**What is being asked**
Work out the number of lines in the records that include the word "console"; reply with that number alone.

**Recorded information**
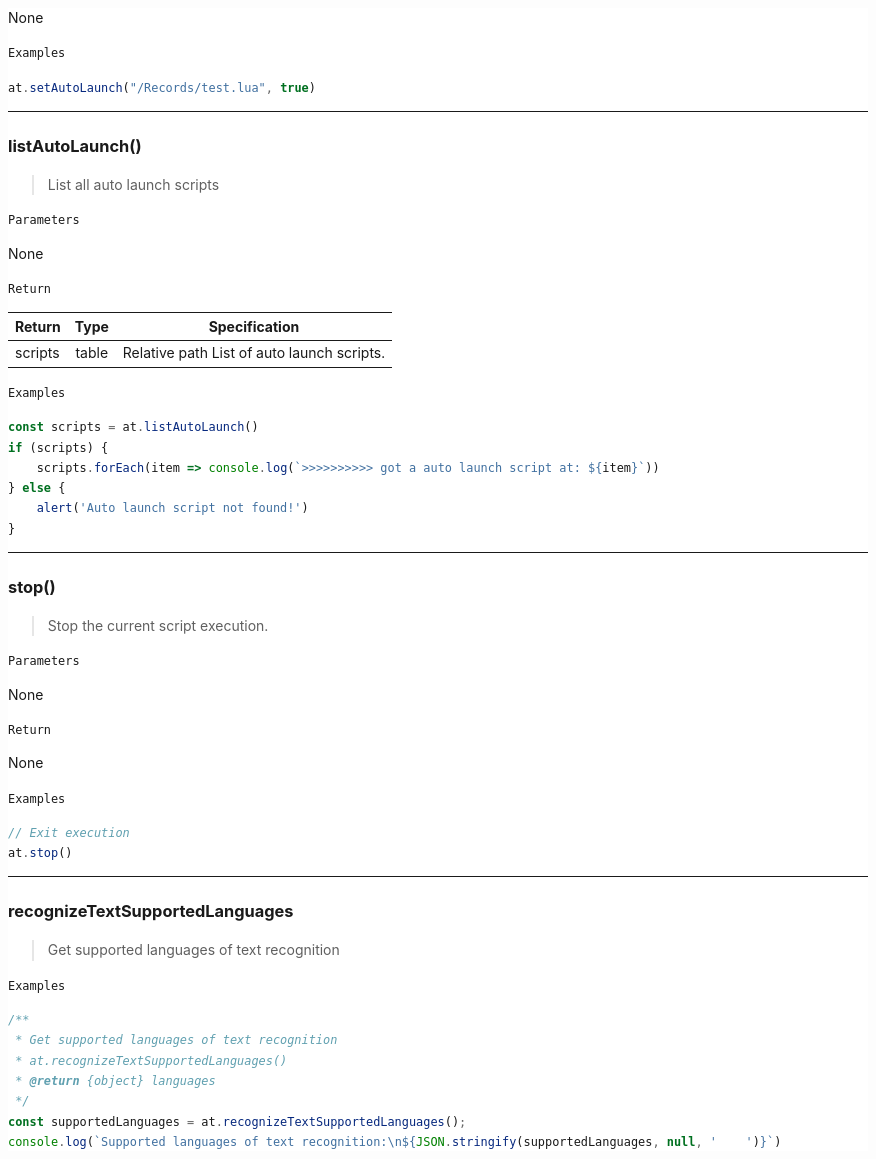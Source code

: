 None

`Examples`
```js
at.setAutoLaunch("/Records/test.lua", true)
```

------

### listAutoLaunch()
> List all auto launch scripts

`Parameters`

None

`Return`

| Return  | Type  | Specification                              |
| ------- | :---: | ------------------------------------------ |
| scripts | table | Relative path List of auto launch scripts. |

`Examples`
```js
const scripts = at.listAutoLaunch()
if (scripts) {
    scripts.forEach(item => console.log(`>>>>>>>>>> got a auto launch script at: ${item}`))
} else {
    alert('Auto launch script not found!')
}
```

------

### stop()
> Stop the current script execution.

`Parameters`

None

`Return`

None

`Examples`
```js
// Exit execution
at.stop()
```

------

### recognizeTextSupportedLanguages
> Get supported languages of text recognition

`Examples`
```js
/**
 * Get supported languages of text recognition
 * at.recognizeTextSupportedLanguages()
 * @return {object} languages
 */
const supportedLanguages = at.recognizeTextSupportedLanguages();
console.log(`Supported languages of text recognition:\n${JSON.stringify(supportedLanguages, null, '    ')}`)
```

**Answer box**
2